Zaczął zapisywać wszystko, co pamiętał.
Fragmenty snów. Drobne deja vu. Twarze, które znał zanim je spotkał.
Nie szukał logiki — tylko śladów. Pisane pismem pospiesznym, momentami drżącą ręką, zapiski przypominały chaotyczną mapę świata, którego nie było.

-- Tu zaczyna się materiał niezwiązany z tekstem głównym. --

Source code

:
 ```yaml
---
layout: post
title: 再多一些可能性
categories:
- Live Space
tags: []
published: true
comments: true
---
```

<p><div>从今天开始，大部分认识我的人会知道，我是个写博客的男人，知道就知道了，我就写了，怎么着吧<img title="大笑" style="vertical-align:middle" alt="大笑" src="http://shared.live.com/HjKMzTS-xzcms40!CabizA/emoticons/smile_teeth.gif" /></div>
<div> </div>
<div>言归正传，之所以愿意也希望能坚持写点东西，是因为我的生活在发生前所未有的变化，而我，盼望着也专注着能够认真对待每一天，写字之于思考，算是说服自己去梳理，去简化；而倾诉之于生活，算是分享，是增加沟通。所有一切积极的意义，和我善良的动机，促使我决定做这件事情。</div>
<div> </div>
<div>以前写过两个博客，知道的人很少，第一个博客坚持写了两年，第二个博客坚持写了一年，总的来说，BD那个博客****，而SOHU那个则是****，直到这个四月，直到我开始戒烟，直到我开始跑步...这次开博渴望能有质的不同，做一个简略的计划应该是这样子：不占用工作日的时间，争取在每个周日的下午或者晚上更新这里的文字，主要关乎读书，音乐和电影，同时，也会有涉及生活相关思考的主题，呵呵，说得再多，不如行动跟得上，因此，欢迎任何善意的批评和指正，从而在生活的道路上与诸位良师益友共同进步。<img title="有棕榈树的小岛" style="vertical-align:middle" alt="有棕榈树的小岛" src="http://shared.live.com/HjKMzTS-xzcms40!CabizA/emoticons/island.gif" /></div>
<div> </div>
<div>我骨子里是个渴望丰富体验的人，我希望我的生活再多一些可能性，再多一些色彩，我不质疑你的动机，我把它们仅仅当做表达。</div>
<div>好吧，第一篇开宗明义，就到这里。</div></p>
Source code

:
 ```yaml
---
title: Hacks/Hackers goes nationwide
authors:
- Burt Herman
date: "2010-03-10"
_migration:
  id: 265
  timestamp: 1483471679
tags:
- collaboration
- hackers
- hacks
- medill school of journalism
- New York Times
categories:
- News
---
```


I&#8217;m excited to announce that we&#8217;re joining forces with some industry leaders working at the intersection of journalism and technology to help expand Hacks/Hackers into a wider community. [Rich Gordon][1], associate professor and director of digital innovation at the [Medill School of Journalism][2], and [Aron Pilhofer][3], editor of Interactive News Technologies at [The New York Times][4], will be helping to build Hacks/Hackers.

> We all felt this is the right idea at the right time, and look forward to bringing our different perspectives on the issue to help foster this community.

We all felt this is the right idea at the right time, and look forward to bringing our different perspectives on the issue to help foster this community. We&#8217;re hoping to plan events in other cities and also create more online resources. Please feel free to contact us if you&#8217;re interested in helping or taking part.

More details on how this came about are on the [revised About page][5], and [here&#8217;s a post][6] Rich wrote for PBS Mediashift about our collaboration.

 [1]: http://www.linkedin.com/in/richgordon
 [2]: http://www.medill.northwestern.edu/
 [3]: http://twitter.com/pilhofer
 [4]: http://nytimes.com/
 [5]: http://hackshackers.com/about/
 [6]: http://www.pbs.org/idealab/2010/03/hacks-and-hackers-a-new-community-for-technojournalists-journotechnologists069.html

Ale on wiedział, że to wszystko ma znaczenie. Nawet jeśli jeszcze nie rozumiał.
Po południu wyszedł. Miasto było takie jak zawsze — zbyt doskonałe w swoim rytmie. Za czyste. Za dobrze znane. Czasem odnosił wrażenie, że ludzie są tylko dekoracją. Poruszają się w tych samych trajektoriach, jak postacie z automatu.
Ale jego coś wzywało. Tamto światło, które widział poprzedniej nocy. To nie był sen. To była kotwica — coś, co trzymało go przy prawdzie.
Szedł bez planu, kierowany przeczuciem. Przez alejki, pod które nogi same go prowadziły. I tak znów trafił do parku.
Starego, z cienistymi drzewami, z ławkami wytartymi przez czas.
Do tej jednej ławki — pod dębem, który wyrastał nad stawem jak strażnik pamięci.
Ktoś już tam siedział.
Kobieta.
Około czterdziestki. Krótkie włosy, ciemny płaszcz, spokojne spojrzenie, które nie należało do zwykłej przechodni. Była częścią tego miejsca, jakby siedziała tam od zawsze. Nie odwróciła się, gdy podszedł. Ale powiedziała, jakby go znała:
— Długo kazałeś na siebie czekać.
Zatrzymał się.
— Znamy się? — spytał, czując jak chłód przechodzi mu po kręgosłupie.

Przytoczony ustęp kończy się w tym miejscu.